Data to use Start Marker

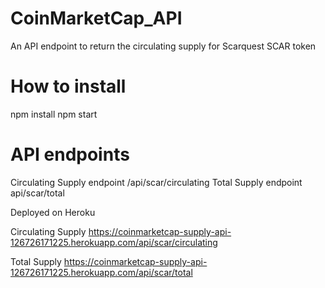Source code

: # CoinMarketCap_API
An API endpoint to return the circulating supply for Scarquest SCAR token

# How to install
npm install
npm start

# API endpoints
Circulating Supply endpoint /api/scar/circulating
Total Supply endpoint api/scar/total


Deployed on Heroku

Circulating Supply
https://coinmarketcap-supply-api-126726171225.herokuapp.com/api/scar/circulating


Total Supply
https://coinmarketcap-supply-api-126726171225.herokuapp.com/api/scar/total


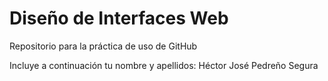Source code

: # Diseño de Interfaces Web
Repositorio para la práctica de uso de GitHub

Incluye a continuación tu nombre y apellidos:
Héctor José Pedreño Segura

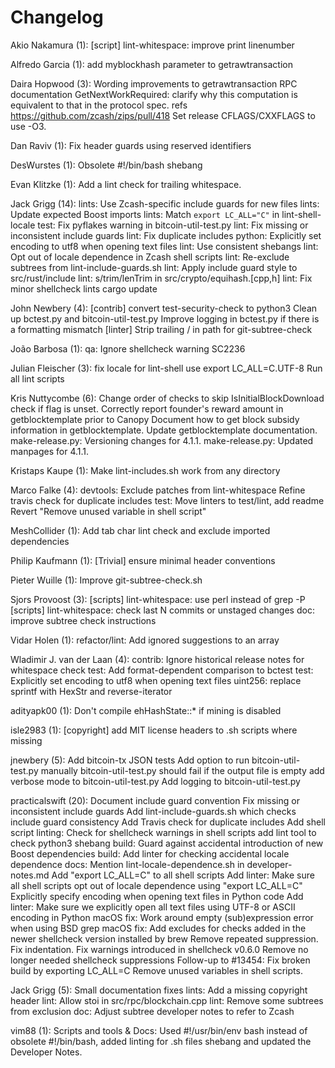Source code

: Changelog
=========

Akio Nakamura (1):
      [script] lint-whitespace: improve print linenumber

Alfredo Garcia (1):
      add myblockhash parameter to getrawtransaction

Daira Hopwood (3):
      Wording improvements to getrawtransaction RPC documentation
      GetNextWorkRequired: clarify why this computation is equivalent to that in the protocol spec. refs https://github.com/zcash/zips/pull/418
      Set release CFLAGS/CXXFLAGS to use -O3.

Dan Raviv (1):
      Fix header guards using reserved identifiers

DesWurstes (1):
      Obsolete #!/bin/bash shebang

Evan Klitzke (1):
      Add a lint check for trailing whitespace.

Jack Grigg (14):
      lints: Use Zcash-specific include guards for new files
      lints: Update expected Boost imports
      lints: Match `export LC_ALL="C"` in lint-shell-locale
      test: Fix pyflakes warning in bitcoin-util-test.py
      lint: Fix missing or inconsistent include guards
      lint: Fix duplicate includes
      python: Explicitly set encoding to utf8 when opening text files
      lint: Use consistent shebangs
      lint: Opt out of locale dependence in Zcash shell scripts
      lint: Re-exclude subtrees from lint-include-guards.sh
      lint: Apply include guard style to src/rust/include
      lint: s/trim/lenTrim in src/crypto/equihash.[cpp,h]
      lint: Fix minor shellcheck lints
      cargo update

John Newbery (4):
      [contrib] convert test-security-check to python3
      Clean up bctest.py and bitcoin-util-test.py
      Improve logging in bctest.py if there is a formatting mismatch
      [linter] Strip trailing / in path for git-subtree-check

João Barbosa (1):
      qa: Ignore shellcheck warning SC2236

Julian Fleischer (3):
      fix locale for lint-shell
      use export LC_ALL=C.UTF-8
      Run all lint scripts

Kris Nuttycombe (6):
      Change order of checks to skip IsInitialBlockDownload check if flag is unset.
      Correctly report founder's reward amount in getblocktemplate prior to Canopy
      Document how to get block subsidy information in getblocktemplate.
      Update getblocktemplate documentation.
      make-release.py: Versioning changes for 4.1.1.
      make-release.py: Updated manpages for 4.1.1.

Kristaps Kaupe (1):
      Make lint-includes.sh work from any directory

Marco Falke (4):
      devtools: Exclude patches from lint-whitespace
      Refine travis check for duplicate includes
      test: Move linters to test/lint, add readme
      Revert "Remove unused variable in shell script"

MeshCollider (1):
      Add tab char lint check and exclude imported dependencies

Philip Kaufmann (1):
      [Trivial] ensure minimal header conventions

Pieter Wuille (1):
      Improve git-subtree-check.sh

Sjors Provoost (3):
      [scripts] lint-whitespace: use perl instead of grep -P
      [scripts] lint-whitespace: check last N commits or unstaged changes
      doc: improve subtree check instructions

Vidar Holen (1):
      refactor/lint: Add ignored suggestions to an array

Wladimir J. van der Laan (4):
      contrib: Ignore historical release notes for whitespace check
      test: Add format-dependent comparison to bctest
      test: Explicitly set encoding to utf8 when opening text files
      uint256: replace sprintf with HexStr and reverse-iterator

adityapk00 (1):
      Don't compile ehHashState::* if mining is disabled

isle2983 (1):
      [copyright] add MIT license headers to .sh scripts where missing

jnewbery (5):
      Add bitcoin-tx JSON tests
      Add option to run bitcoin-util-test.py manually
      bitcoin-util-test.py should fail if the output file is empty
      add verbose mode to bitcoin-util-test.py
      Add logging to bitcoin-util-test.py

practicalswift (20):
      Document include guard convention
      Fix missing or inconsistent include guards
      Add lint-include-guards.sh which checks include guard consistency
      Add Travis check for duplicate includes
      Add shell script linting: Check for shellcheck warnings in shell scripts
      add lint tool to check python3 shebang
      build: Guard against accidental introduction of new Boost dependencies
      build: Add linter for checking accidental locale dependence
      docs: Mention lint-locale-dependence.sh in developer-notes.md
      Add "export LC_ALL=C" to all shell scripts
      Add linter: Make sure all shell scripts opt out of locale dependence using "export LC_ALL=C"
      Explicitly specify encoding when opening text files in Python code
      Add linter: Make sure we explicitly open all text files using UTF-8 or ASCII encoding in Python
      macOS fix: Work around empty (sub)expression error when using BSD grep
      macOS fix: Add excludes for checks added in the newer shellcheck version installed by brew
      Remove repeated suppression. Fix indentation.
      Fix warnings introduced in shellcheck v0.6.0
      Remove no longer needed shellcheck suppressions
      Follow-up to #13454: Fix broken build by exporting LC_ALL=C
      Remove unused variables in shell scripts.

Jack Grigg (5):
      Small documentation fixes
      lints: Add a missing copyright header
      lint: Allow stoi in src/rpc/blockchain.cpp
      lint: Remove some subtrees from exclusion
      doc: Adjust subtree developer notes to refer to Zcash

vim88 (1):
      Scripts and tools & Docs: Used #!/usr/bin/env bash instead of obsolete #!/bin/bash, added linting for .sh files shebang and updated the Developer Notes.

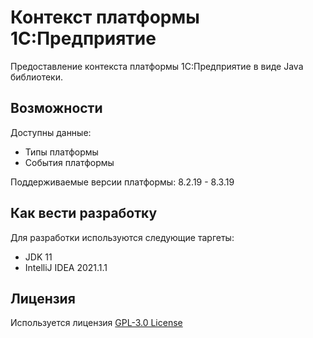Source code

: # Контекст платформы 1С:Предприятие

Предоставление контекста платформы 1С:Предприятие в виде Java библиотеки.

## Возможности

Доступны данные:

* Типы платформы
* События платформы

Поддерживаемые версии платформы: 8.2.19 - 8.3.19

## Как вести разработку

Для разработки используются следующие таргеты:

* JDK 11
* IntelliJ IDEA 2021.1.1

## Лицензия

Используется лицензия [GPL-3.0 License](LICENSE)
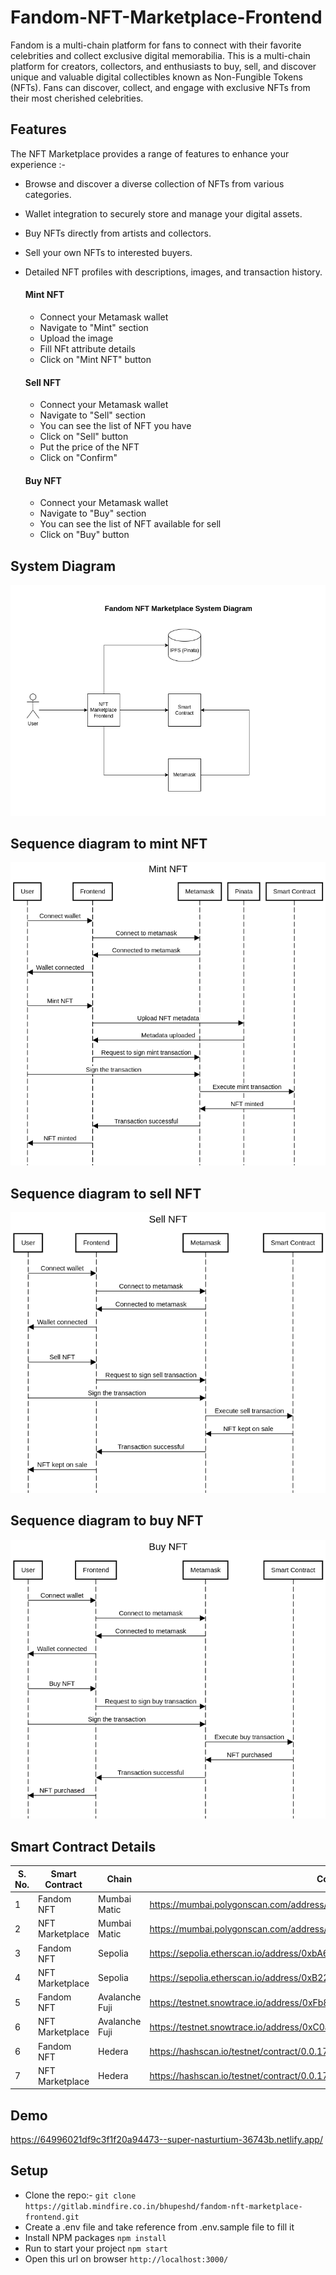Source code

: # Fandom-NFT-Marketplace-Frontend

Fandom is a multi-chain platform for fans to connect with their favorite celebrities and collect exclusive digital memorabilia.  This is a multi-chain platform for creators, collectors, and enthusiasts to buy, sell, and discover unique and valuable digital collectibles known as Non-Fungible Tokens (NFTs).
Fans can discover, collect, and engage with exclusive NFTs from their most cherished celebrities.

## Features
The NFT Marketplace provides a range of features to enhance your experience :-

- Browse and discover a diverse collection of NFTs from various categories.
- Wallet integration to securely store and manage your digital assets.
- Buy NFTs directly from artists and collectors.
- Sell your own NFTs to interested buyers.
- Detailed NFT profiles with descriptions, images, and transaction history.

  #### Mint NFT

  - Connect your Metamask wallet
  - Navigate to "Mint" section
  - Upload the image
  - Fill NFt attribute details
  - Click on "Mint NFT" button

  #### Sell NFT

  - Connect your Metamask wallet
  - Navigate to "Sell" section
  - You can see the list of NFT you have
  - Click on "Sell" button
  - Put the price of the NFT
  - Click on "Confirm"

  #### Buy NFT

  - Connect your Metamask wallet
  - Navigate to "Buy" section
  - You can see the list of NFT available for sell
  - Click on "Buy" button

## System Diagram

![System Diagram](./docs/system-diagram.png)

## Sequence diagram to mint NFT

![Mint Sequence Diagram](./docs/mint.png)

## Sequence diagram to sell NFT

![Sell Sequence Diagram](./docs/sell.png)

## Sequence diagram to buy NFT

![Buy Sequence Diagram](./docs/buy.png)

## Smart Contract Details
S. No. | Smart Contract | Chain | Contract Address |
--- | --- | --- | --- |
1 | Fandom NFT | Mumbai Matic | <a href="https://mumbai.polygonscan.com/address/0x2D0426A1B870F1f72A321F529E1154CE78c6f4B3" target="_blank">https://mumbai.polygonscan.com/address/0x2D0426A1B870F1f72A321F529E1154CE78c6f4B3</a> |
2 | NFT Marketplace | Mumbai Matic | <a href="https://mumbai.polygonscan.com/address/0xF0dF57b57B2B9F911e2d4e16F842874cF390847a" target="_blank">https://mumbai.polygonscan.com/address/0xF0dF57b57B2B9F911e2d4e16F842874cF390847a</a> |
3 | Fandom NFT | Sepolia | <a href="https://sepolia.etherscan.io/address/0xbA6De6117C661D3BBa39c9E0Ee83763B80E9cEf4" target="_blank">https://sepolia.etherscan.io/address/0xbA6De6117C661D3BBa39c9E0Ee83763B80E9cEf4</a> |
4 | NFT Marketplace | Sepolia | <a href="https://sepolia.etherscan.io/address/0xB22141236071EFf920f6b8bfC221C2C2AF776C92" target="_blank">https://sepolia.etherscan.io/address/0xB22141236071EFf920f6b8bfC221C2C2AF776C92</a> |
5 | Fandom NFT | Avalanche Fuji | <a href="https://testnet.snowtrace.io/address/0xFb85190704f0ca44F0a5f447EFF6cba49AB23B2B" target="_blank">https://testnet.snowtrace.io/address/0xFb85190704f0ca44F0a5f447EFF6cba49AB23B2B</a> |
6 | NFT Marketplace | Avalanche Fuji | <a href="https://testnet.snowtrace.io/address/0xC0a57943372B34D10e09AA7E539Ee3BA5d7BD6C2" target="_blank">https://testnet.snowtrace.io/address/0xC0a57943372B34D10e09AA7E539Ee3BA5d7BD6C2</a> |
6 | Fandom NFT | Hedera | <a href="https://hashscan.io/testnet/contract/0.0.1748907" target="_blank">https://hashscan.io/testnet/contract/0.0.1748907</a> |
7 | NFT Marketplace | Hedera | <a href="https://hashscan.io/testnet/contract/0.0.1749094" target="_blank">https://hashscan.io/testnet/contract/0.0.1749094</a> |

## Demo

<a href="https://64996021df9c3f1f20a94473--super-nasturtium-36743b.netlify.app/" target="_blank">https://64996021df9c3f1f20a94473--super-nasturtium-36743b.netlify.app/</a> 

## Setup

- Clone the repo:- `git clone https://gitlab.mindfire.co.in/bhupeshd/fandom-nft-marketplace-frontend.git`
- Create a .env file and take reference from .env.sample file to fill it
- Install NPM packages `npm install`
- Run to start your project  `npm start`
- Open this url on browser `http://localhost:3000/`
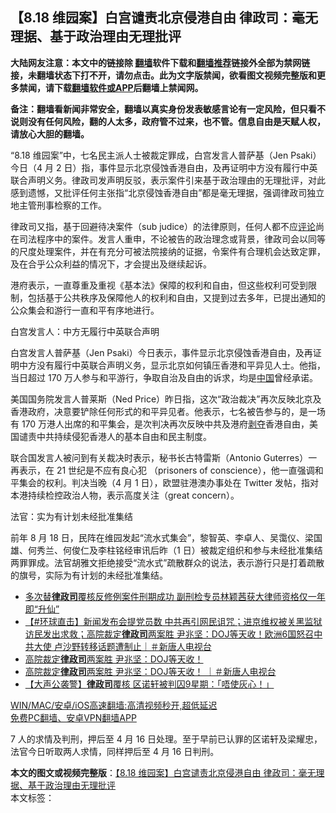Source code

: <h2>【8.18 维园案】白宫谴责北京侵港自由 律政司：毫无理据、基于政治理由无理批评</h2> <p class="notice"><b>大陆网友注意：本文中的链接除 <a href="https://github.com/bannedbook/fanqiang" >翻墙</a>软件下载和<a href="https://github.com/killgcd/justmysocks/blob/master/README.md">翻墙推荐</a>链接外全部为禁网链接，未翻墙状态下打不开，请勿点击。此为文字版禁闻，欲看图文视频完整版和更多禁闻，请下载<a href="https://github.com/bannedbook/fanqiang">翻墙软件或APP</a>后翻墙上禁闻网。</p><p>备注：翻墙看新闻非常安全，翻墙以真实身份发表敏感言论有一定风险，但只看不说则没有任何风险，翻的人太多，政府管不过来，也不管。信息自由是天赋人权，请放心大胆的翻墙。</b></p>  <div class="entry">  <p>“8.18 维园案”中，七名民主派人士被裁定罪成，白宫发言人普萨基（Jen Psaki）今日（4 月 2 日）指，事件显示北京侵蚀香港自由，及再证明中方没有履行中英联合声明义务。律政司发声明反驳，表示案件引来基于政治理由的无理批评，对此感到遗憾，又批评任何主张指“北京侵蚀香港自由”都是毫无理据，强调律政司独立地主管刑事检察的工作。</p> <p>律政司又指，基于回避待决案件（sub judice）的法律原则，任何人都不应<span class='wp_keywordlink_affiliate'><a href="https://www.bannedbook.org/bnews/comments/" title="新闻评论" target="_blank">评论</a></span>尚在司法程序中的案件。发言人重申，不论被告的政治理念或背景，律政司会以同等的尺度处理案件，并在有充分可被法院接纳的证据，令案件有合理机会达致定罪，及在合乎公众利益的情况下，才会提出及继续起诉。</p>  <p>港府表示，一直尊重及重视《基本法》保障的权利和自由，但这些权利可受到限制，包括基于公共秩序及保障他人的权利和自由，又提到过去多年，已提出通知的公众集会和游行一直和平有序地进行。</p> <p>白宫发言人：中方无履行中英联合声明</p>  <p>白宫发言人普萨基（Jen Psaki）今日表示，事件显示北京侵蚀香港自由，及再证明中方没有履行中英联合声明义务，显示北京如何镇压香港和平异见人士。他指，当日超过 170 万人参与和平游行，争取自治及自由的诉求，均是<span class='wp_keywordlink_affiliate'><a href="https://www.bannedbook.org/" title="中国" target="_blank">中国</a></span>曾经承诺。</p> <p>美国国务院发言人普莱斯（Ned Price）昨日指，这次“政治裁决”再次反映北京及香港政府，决意要铲除任何形式的和平异见者。他表示，七名被告参与的，是一场有 170 万港人出席的和平集会，是次判决再次反映中共及港府<span class='wp_keywordlink'><a href="https://www.bannedbook.org/forum2/topic21.html" title="《剥夺》 黄建民 著" target="_blank">剥夺</a></span>香港自由，美国谴责中共持续侵犯香港人的基本自由和民主制度。</p>  <p>联合国发言人被问到有关裁决时表示，秘书长古特雷斯（Antonio Guterres）一再表示，在 21 世纪是不应有良心犯 （prisoners of conscience），他一直强调和平集会的权利。判决当晚（4 月 1 日），欧盟驻港澳办事处在 Twitter 发帖，指对本港持续检控政治人物，表示高度关注（great concern）。</p> <p>法官：实为有计划未经批准集结</p>  <p>前年 8 月 18 日，民阵在维园发起“流水式集会”，黎智英、李卓人、吴霭仪、梁国雄、何秀兰、何俊仁及李柱铭经审讯后昨（1 日）被裁定组织和参与未经批准集结两罪罪成。法官胡雅文拒绝接受“流水式”疏散群众的说法，表示游行只是打着疏散的旗号，实际为有计划的未经批准集结。</p> <ul class='op-related-articles' title='相关阅读'> <li><a href='https://www.bannedbook.org/bnews/comments/20210331/1516160.html' target='_blank'>多次替<b>律政司</b>覆核反修例案件刑期成功 副刑检专员林颖茜获大律师资格仅一年即“升仙”</a></li> <li><a href='https://www.bannedbook.org/bnews/bannedvideo/20210324/1511884.html' target='_blank'>【#环球直击】新闻发布会提党员数 中共再引网民诅咒；进京维权被关黑监狱 访民发出求救；高院裁定<b>律政司</b>两案胜 尹兆坚：DOJ等天收！欧洲6国怒召中共大使 卢沙野转移话题遭制止｜＃新唐人电视台</a></li> <li><a href='https://www.bannedbook.org/bnews/taiwannews/20210324/1511725.html' target='_blank'>高院裁定<b>律政司</b>两案胜 尹兆坚：DOJ等天收！</a></li> <li><a href='https://www.bannedbook.org/bnews/bannedvideo/20210324/1511705.html' target='_blank'>高院裁定<b>律政司</b>两案胜 尹兆坚：DOJ等天收！ ｜＃新唐人电视台</a></li> <li><a href='https://www.bannedbook.org/bnews/headline/20210323/1511058.html' target='_blank'>【大声公袭警】<b>律政司</b>覆核 区诺轩被判囚9星期：「唔使灰心！」</a></li> </ul> <p class="texttj"> <a href="https://github.com/bannedbook/fanqiang/wiki/V2ray%E6%9C%BA%E5%9C%BA" target="_blank">WIN/MAC/安卓/iOS高速翻墙:高清视频秒开,超低延迟</a><br/> <a href="https://github.com/bannedbook/fanqiang/wiki/%E7%A6%81%E9%97%BB%E7%BD%91%E5%AE%89%E5%8D%93%E7%BF%BB%E5%A2%99%E6%96%B0%E9%97%BBAPP" target="_blank">免费PC翻墙、安卓VPN翻墙APP</a></p><p>7 人的求情及判刑，押后至 4 月 16 日处理。至于早前已认罪的区诺轩及梁耀忠，法官今日听取两人求情，同样押后至 4 月 16 日判刑。</p><a name='sharetosocial'></a>       <div><b>本文的图文或视频完整版</b>：<a href='https://www.bannedbook.org/bnews/comments/20210403/1518808.html'>【8.18 维园案】白宫谴责北京侵港自由 律政司：毫无理据、基于政治理由无理批评</a></div>  </div><!--END ENTRY--> <div class="postfooter"> <div>本文标签：</div>  </div><!--END POSTFOOTER-->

Data to use End Marker

> [What the exercise asks]:
Only lines with the word "copyright" go in the answer. Take them all from the entries above.

> [Written solution]:
      [copyright] add MIT license headers to .sh scripts where missing
      lints: Add a missing copyright header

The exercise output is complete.